At the Republican convention, I saw speakers who were furious, who vehemently blamed Hillary Clinton (and Barack Obama) for everything wrong in the world. According to various speakers, there was no terrorism (and certainly no ISIS) before the two of them came along; crime rates were low; people had good jobs; and everyone felt secure. But now, because of them, life in America has become nightmarish. Donald Trump in his keynote speech said that illegal immigrants with criminal records are running rampant, there are riots in the streets, racial tensions are worse than ever, the Second Amendment is about to be eliminated... and only he can make us feel safe again by restoring order to a chaotic America and a dangerous world.
And then there was the Democratic convention. Yes, many Bernie Sanders supporters were also furious, especially after the conveniently leaked emails that showed what many of us knew all along: the establishment of the Democratic Party was not neutral about who should be nominated. Party leaders supported Mrs. Clinton; they did not see Bernie as electable, nor did they see him as someone with any loyalty to the Democratic Party. But the fact remains that Mrs. Clinton did get more votes during the primaries, and while Senator Sanders was a gentleman (and a pragmatist) about the fact that he did not get the nomination, some of his supporters decided it was okay to disrupt the convention. They were incredibly rude, interrupting speakers (including widely-respected civil rights veteran Rep. John Lewis) every time Hillary's name was said, and even booing Bernie himself when he asked them to accept Hillary as the nominee and focus their energy on defeating Donald Trump.

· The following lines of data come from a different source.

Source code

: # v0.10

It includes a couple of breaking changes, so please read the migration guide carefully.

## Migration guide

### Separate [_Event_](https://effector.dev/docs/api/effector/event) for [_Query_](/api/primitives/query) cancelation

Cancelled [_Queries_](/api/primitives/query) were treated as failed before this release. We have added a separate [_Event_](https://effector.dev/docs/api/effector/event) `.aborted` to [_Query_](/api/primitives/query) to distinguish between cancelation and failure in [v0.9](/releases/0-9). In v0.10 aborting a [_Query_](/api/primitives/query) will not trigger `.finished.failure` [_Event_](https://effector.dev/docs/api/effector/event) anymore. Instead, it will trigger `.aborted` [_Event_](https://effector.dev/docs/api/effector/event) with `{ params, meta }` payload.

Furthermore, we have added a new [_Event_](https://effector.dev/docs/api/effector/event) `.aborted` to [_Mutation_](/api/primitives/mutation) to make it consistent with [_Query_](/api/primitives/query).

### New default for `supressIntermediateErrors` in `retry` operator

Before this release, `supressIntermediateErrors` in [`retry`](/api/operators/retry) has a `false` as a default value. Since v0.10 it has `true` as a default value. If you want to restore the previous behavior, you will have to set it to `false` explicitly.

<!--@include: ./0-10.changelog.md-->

But after that first night, after speeches from both Elizabeth Warren and Bernie Sanders, there seemed to be a shift. Some Bernie supporters remained furious throughout the convention, but they seemed to be a minority of the attendees. Nearly everyone else was caught up in the historic nature of nominating the first woman presidential candidate of a major party. Over the next several nights, there were amazing speeches by Michelle Obama (hers was so uplifting that even Donald Trump and his endless tweets could find no fault with it); Barack Obama and Joe Biden were also effective in making their case for why Mrs. Clinton was the right choice. And when Hillary gave her acceptance speech, she did not talk about a dystopian and hopeless America: she talked with pride about the goodness of America, about how "we," the American people, can work together to improve our democracy, and how great America would continue to be. She even quoted Ronald Reagan, much to the appreciation of some of the Republicans who were watching. (Some Republican critics noted that she wasn't wearing a flag pin, as if somehow that was a sin; but the entire convention hall was filled with flags both small and large, and with red-white-and-blue balloons.) If the stereotype of Democrats is that they do not embrace patriotic symbols, they certainly embraced them enthusiastically throughout the convention.

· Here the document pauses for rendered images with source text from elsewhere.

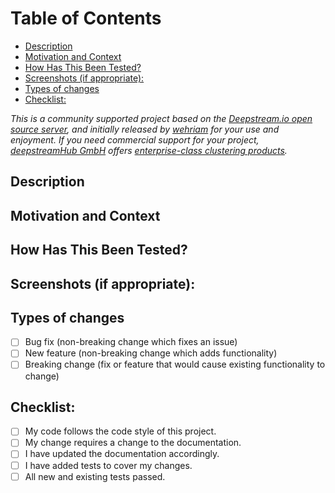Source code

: <h1>Table of Contents</h1>

- [Description](#description)
- [Motivation and Context](#motivation-and-context)
- [How Has This Been Tested?](#how-has-this-been-tested)
- [Screenshots (if appropriate):](#screenshots-if-appropriate)
- [Types of changes](#types-of-changes)
- [Checklist:](#checklist)

*This is a community supported project based on the [Deepstream.io open source server](https://github.com/deepstreamIO/deepstream.io), and initially released by [wehriam](https://github.com/wehriam) for your use and enjoyment. If you need commercial support for your project, [deepstreamHub GmbH](https://deepstreamhub.com/) offers [enterprise-class clustering products](https://deepstreamhub.com/enterprise/).*

## Description
<!--- Provide a general summary of your changes in the Title above -->

## Motivation and Context
<!--- Why is this change required? What problem does it solve? -->
<!--- If it fixes an open issue, please link to the issue here. -->

## How Has This Been Tested?
<!--- Please describe in detail how you tested your changes. -->
<!--- Include details of your testing environment, and the tests you ran to -->
<!--- see how your change affects other areas of the code, etc. -->

## Screenshots (if appropriate):

## Types of changes
<!--- What types of changes does your code introduce? Put an `x` in all the boxes that apply: -->
- [ ] Bug fix (non-breaking change which fixes an issue)
- [ ] New feature (non-breaking change which adds functionality)
- [ ] Breaking change (fix or feature that would cause existing functionality to change)

## Checklist:
<!--- Go over all the following points, and put an `x` in all the boxes that apply. -->
<!--- If you're unsure about any of these, don't hesitate to ask. We're here to help! -->
- [ ] My code follows the code style of this project.
- [ ] My change requires a change to the documentation.
- [ ] I have updated the documentation accordingly.
- [ ] I have added tests to cover my changes.
- [ ] All new and existing tests passed.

There were two deeply emotional moments for me-- at the Republican convention, one of the mothers who lost her son during the attack on Benghazi angrily denounced Hillary and said she held Mrs. Clinton personally to blame. And at the Democratic convention, a Muslim-American man whose soldier son had died fighting in Iraq lashed out at Donald Trump for his proposed Muslim ban and for questioning the loyalty of American Muslims. The man's wife stood next to him but did not speak-- not because (as Trump later suggested-- erroneously) Muslim women aren't allowed to speak in public, but because she is still unable to speak about her son without crying.

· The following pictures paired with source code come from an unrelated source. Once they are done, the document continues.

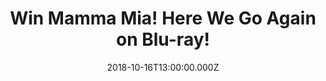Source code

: ---
campaign-uuid: "c-11ecae5a-9961-4063-977b-af6de2311fb1"
type: "Preview"
category: "Entertainment"
date: "2018-10-16T13:00:00.000Z"
end-date: "2018-11-16T23:59:00.000Z"
disable-form: false
is_promoted: false
has_entry_page: true
title: "Win Mamma Mia! Here We Go Again on Blu-ray!"
competition-description: "<p>Get ready to sing and dance, laugh and love all over\
  \ again. Ten years after Mamma Mia! The Movie grossed more than $600 million, you’\
  re invited to return to the magical Greek island of Kalokairi in an all-new original\
  \ musical based on the songs of ABBA</p>\r\n<p>Are you Mamma Mia’s biggest fan?\
  \ Click below for a chance to win!</p>"
hero-header: "Win Mamma Mia! Here We Go Again on Blu-ray!"
terms-confirmation: "N/A"
banner-img: "https://assets.expresslyapp.com/asset-0a4bb197-6625-4f5a-a063-38ab9e392dc1.jpg"
logo-left-href: "aaa.nme.com"
logo-left-image: "https://assets.expresslyapp.com/asset-ec0076b1-3bee-419e-909c-5d3ba7eb9252.jpg"
logo-left-title: "NME AAA"
bg-image-hero: "https://assets.expresslyapp.com/asset-f8b7922d-0e99-4528-903d-6d1dbdce0fe2.jpg"
bg-image-first: "https://assets.expresslyapp.com/asset-67c6fd9d-90c5-42c0-955b-7632291f4b2a.jpg"
section1-content: "</p>Sophie (Amanda Seyfried) is now pregnant, and like her mother\
  \ Donna (Meryl Streep), she will need to take risks. The film’s original cast returns\
  \ with new additions including Lily James as a young Donna, And García and Oscar\
  \ winner Cher!</p>\r\n<p>The Blu-ray includes the original version, plus Sing-Along\
  \ Edition and over 2 hours bonus features including: Deleted son performances and\
  \ scenes, Mamma Mia! reunited, Meeting Cher… and many more for you to discover!</p>\r\
  \n<p>Enter the form below and get ready to enjoy this amazing movie! Good luck!</p>"
entry-title: "Win Mamma Mia! Here We Go Again on Blu-ray!"
entry-content: "Enter the draw to win Mamma Mia! Here We Go Again on Blu-ray by completing\
  \ the form below before 23:59 on 16th of November 2018."
has-winner: false
prize-description: "Mamma Mia! Here We Go Again on Blu-ray."
special-conditions: "Multiple entries are allowed up to one every day.\r\nThis competition\
  \ is also available on: http://club.expressly.io/competitons/mamma-mia-blu-ray"
---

At the Republican convention, even a preacher giving the benediction felt the need to be partisan, saying Mrs. Clinton and Democrats were "the enemy," and calling upon God to bring about their defeat. One speaker repeated the myth, widely believed by many Republicans, that President Obama is a secret Muslim; another suggested Hillary Clinton is a servant of Lucifer. But in fairness, some of the Democratic speakers had equally harsh assessments of Donald Trump and of what he has done to the Republican party (and what damage he could do to America if elected).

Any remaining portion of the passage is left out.